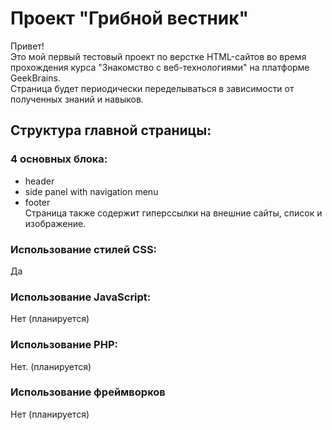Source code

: # Проект "Грибной вестник"

Привет!  
Это мой первый тестовый проект по верстке HTML-сайтов во время прохождения курса "Знакомство с веб-технологиями" на платформе GeekBrains.  
Страница будет периодически переделываться в зависимости от полученных знаний и навыков.

## Структура главной страницы:

### 4 основных блока:

* header
* side panel with navigation menu
* footer  
Страница также содержит гиперссылки на внешние сайты, список и изображение.

### Использование стилей CSS:

Да

### Использование JavaScript:

Нет (планируется)

### Использование PHP:

Нет. (планируется)

### Использование фреймворков

Нет (планируется)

Work required:
If pictures appear among the records, do not carry them over; retype the rest exactly.

Answer space:
Source code

: # Проект "Грибной вестник"

Привет!  
Это мой первый тестовый проект по верстке HTML-сайтов во время прохождения курса "Знакомство с веб-технологиями" на платформе GeekBrains.  
Страница будет периодически переделываться в зависимости от полученных знаний и навыков.

## Структура главной страницы:

### 4 основных блока:

* header
* side panel with navigation menu
* footer  
Страница также содержит гиперссылки на внешние сайты, список и изображение.

### Использование стилей CSS:

Да

### Использование JavaScript:

Нет (планируется)

### Использование PHP:

Нет. (планируется)

### Использование фреймворков

Нет (планируется)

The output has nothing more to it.